> Input records

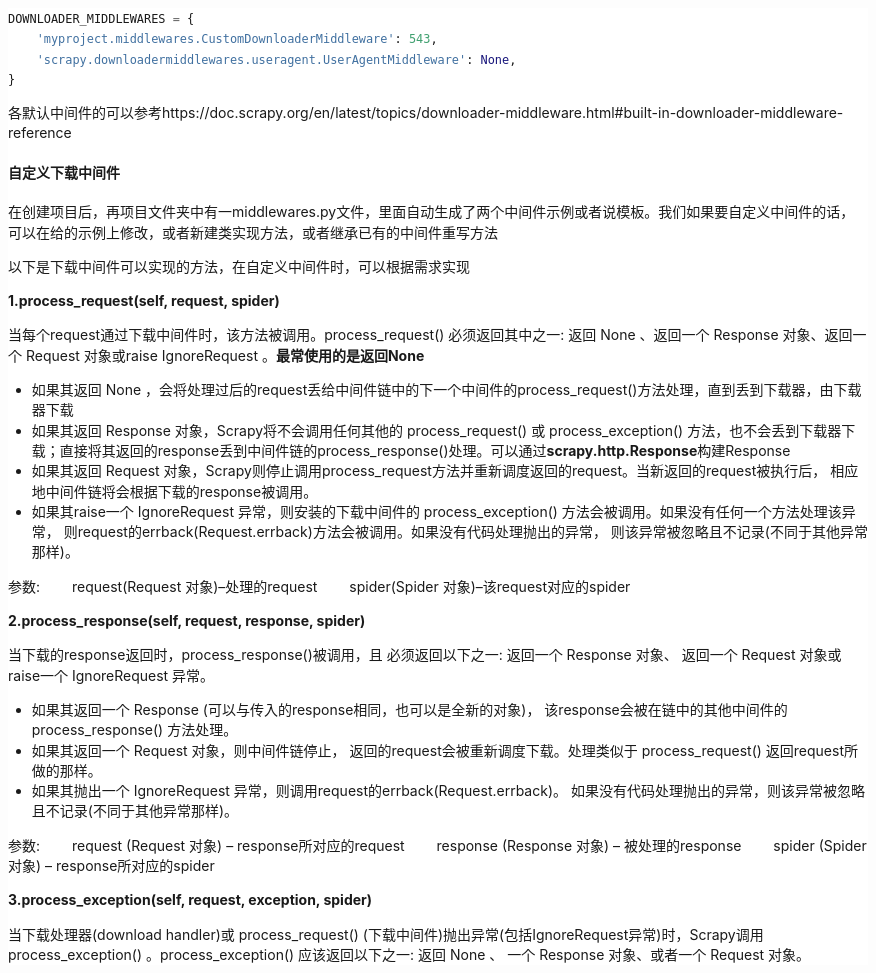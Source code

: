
 ```python
DOWNLOADER_MIDDLEWARES = {
    'myproject.middlewares.CustomDownloaderMiddleware': 543,
    'scrapy.downloadermiddlewares.useragent.UserAgentMiddleware': None,
}
```

各默认中间件的可以参考https://doc.scrapy.org/en/latest/topics/downloader-middleware.html#built-in-downloader-middleware-reference

 

#### 自定义下载中间件

在创建项目后，再项目文件夹中有一middlewares.py文件，里面自动生成了两个中间件示例或者说模板。我们如果要自定义中间件的话，可以在给的示例上修改，或者新建类实现方法，或者继承已有的中间件重写方法

以下是下载中间件可以实现的方法，在自定义中间件时，可以根据需求实现

**1.process_request(self, request, spider)**

当每个request通过下载中间件时，该方法被调用。process_request() 必须返回其中之一: 返回 None 、返回一个 Response 对象、返回一个 Request 对象或raise IgnoreRequest 。**最常使用的是返回None**

- 如果其返回 None ，会将处理过后的request丢给中间件链中的下一个中间件的process_request()方法处理，直到丢到下载器，由下载器下载
- 如果其返回 Response 对象，Scrapy将不会调用任何其他的 process_request() 或 process_exception() 方法，也不会丢到下载器下载；直接将其返回的response丢到中间件链的process_response()处理。可以通过**scrapy.http.Response**构建Response 
- 如果其返回 Request 对象，Scrapy则停止调用process_request方法并重新调度返回的request。当新返回的request被执行后， 相应地中间件链将会根据下载的response被调用。
- 如果其raise一个 IgnoreRequest 异常，则安装的下载中间件的 process_exception() 方法会被调用。如果没有任何一个方法处理该异常， 则request的errback(Request.errback)方法会被调用。如果没有代码处理抛出的异常， 则该异常被忽略且不记录(不同于其他异常那样)。

参数:
　　request(Request 对象)–处理的request
　　spider(Spider 对象)–该request对应的spider

 

**2.process_response(self, request, response, spider)**

 

当下载的response返回时，process_response()被调用，且 必须返回以下之一: 返回一个 Response 对象、 返回一个 Request 对象或raise一个 IgnoreRequest 异常。

- 如果其返回一个 Response (可以与传入的response相同，也可以是全新的对象)， 该response会被在链中的其他中间件的 process_response() 方法处理。
- 如果其返回一个 Request 对象，则中间件链停止， 返回的request会被重新调度下载。处理类似于 process_request() 返回request所做的那样。
- 如果其抛出一个 IgnoreRequest 异常，则调用request的errback(Request.errback)。 如果没有代码处理抛出的异常，则该异常被忽略且不记录(不同于其他异常那样)。

参数:
　　request (Request 对象) – response所对应的request
　　response (Response 对象) – 被处理的response
　　spider (Spider 对象) – response所对应的spider

**3.process_exception(self, request, exception, spider)**

 

当下载处理器(download handler)或 process_request() (下载中间件)抛出异常(包括IgnoreRequest异常)时，Scrapy调用 process_exception() 。process_exception() 应该返回以下之一: 返回 None 、 一个 Response 对象、或者一个 Request 对象。
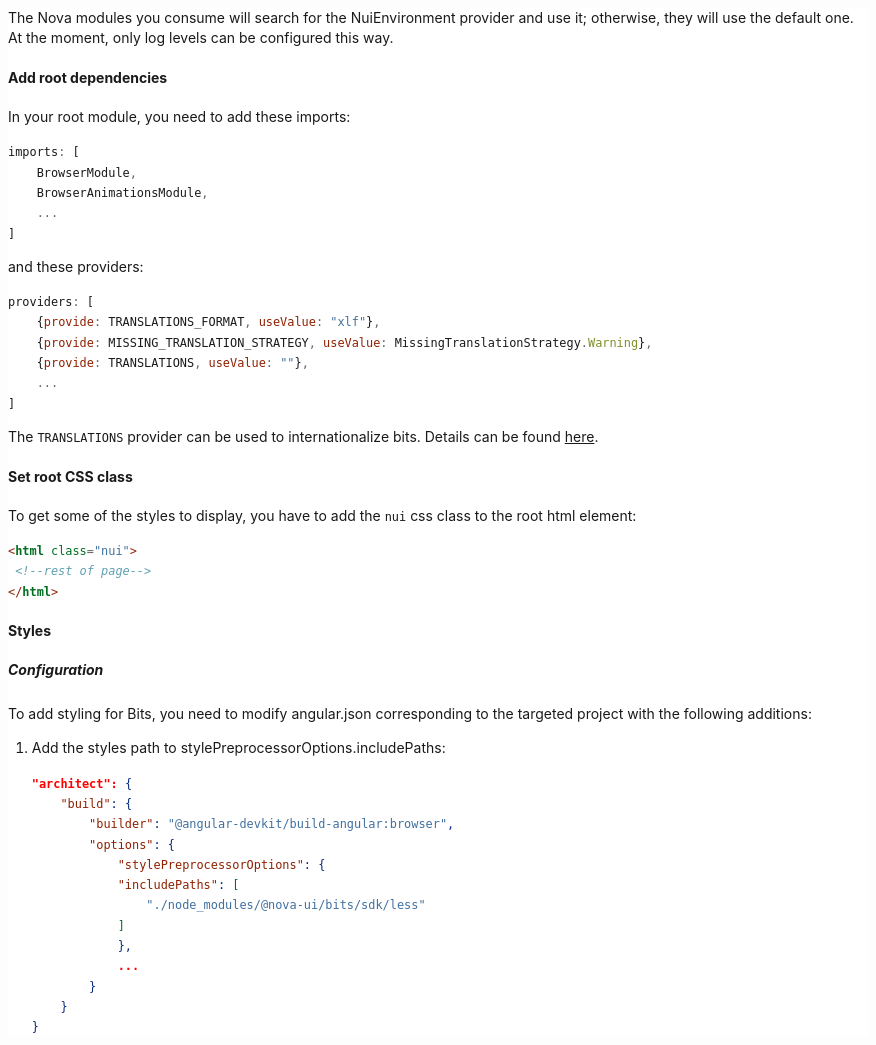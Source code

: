 The Nova modules you consume will search for the NuiEnvironment provider and use it; otherwise, they will use the default one. At the moment, only log levels can be configured this way.

#### Add root dependencies

In your root module, you need to add these imports:

```js
imports: [
    BrowserModule,
    BrowserAnimationsModule,
    ...
]
```

and these providers:

```javascript
providers: [
    {provide: TRANSLATIONS_FORMAT, useValue: "xlf"},
    {provide: MISSING_TRANSLATION_STRATEGY, useValue: MissingTranslationStrategy.Warning},
    {provide: TRANSLATIONS, useValue: ""},
    ...
]
```

The `TRANSLATIONS` provider can be used to internationalize bits. Details can be found [here](<https://ux.solarwinds.io/nova/docs/nova-bits/develop/sdk/api-docs-ng2/additional-documentation/internationalization-(i18n).html>).

#### Set root CSS class

To get some of the styles to display, you have to add the `nui` css class to the root html element:

```html
<html class="nui">
 <!--rest of page-->
</html>
```

#### Styles

##### Configuration

To add styling for Bits, you need to modify angular.json corresponding to the targeted project with the following additions:

1. Add the styles path to stylePreprocessorOptions.includePaths:

   ```json
   "architect": {
       "build": {
           "builder": "@angular-devkit/build-angular:browser",
           "options": {
               "stylePreprocessorOptions": {
               "includePaths": [
                   "./node_modules/@nova-ui/bits/sdk/less"
               ]
               },
               ...
           }
       }
   }
   ```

> What is being asked
Scan the records for lines with the word "spider". Report how many, with no other words.

> Output below
5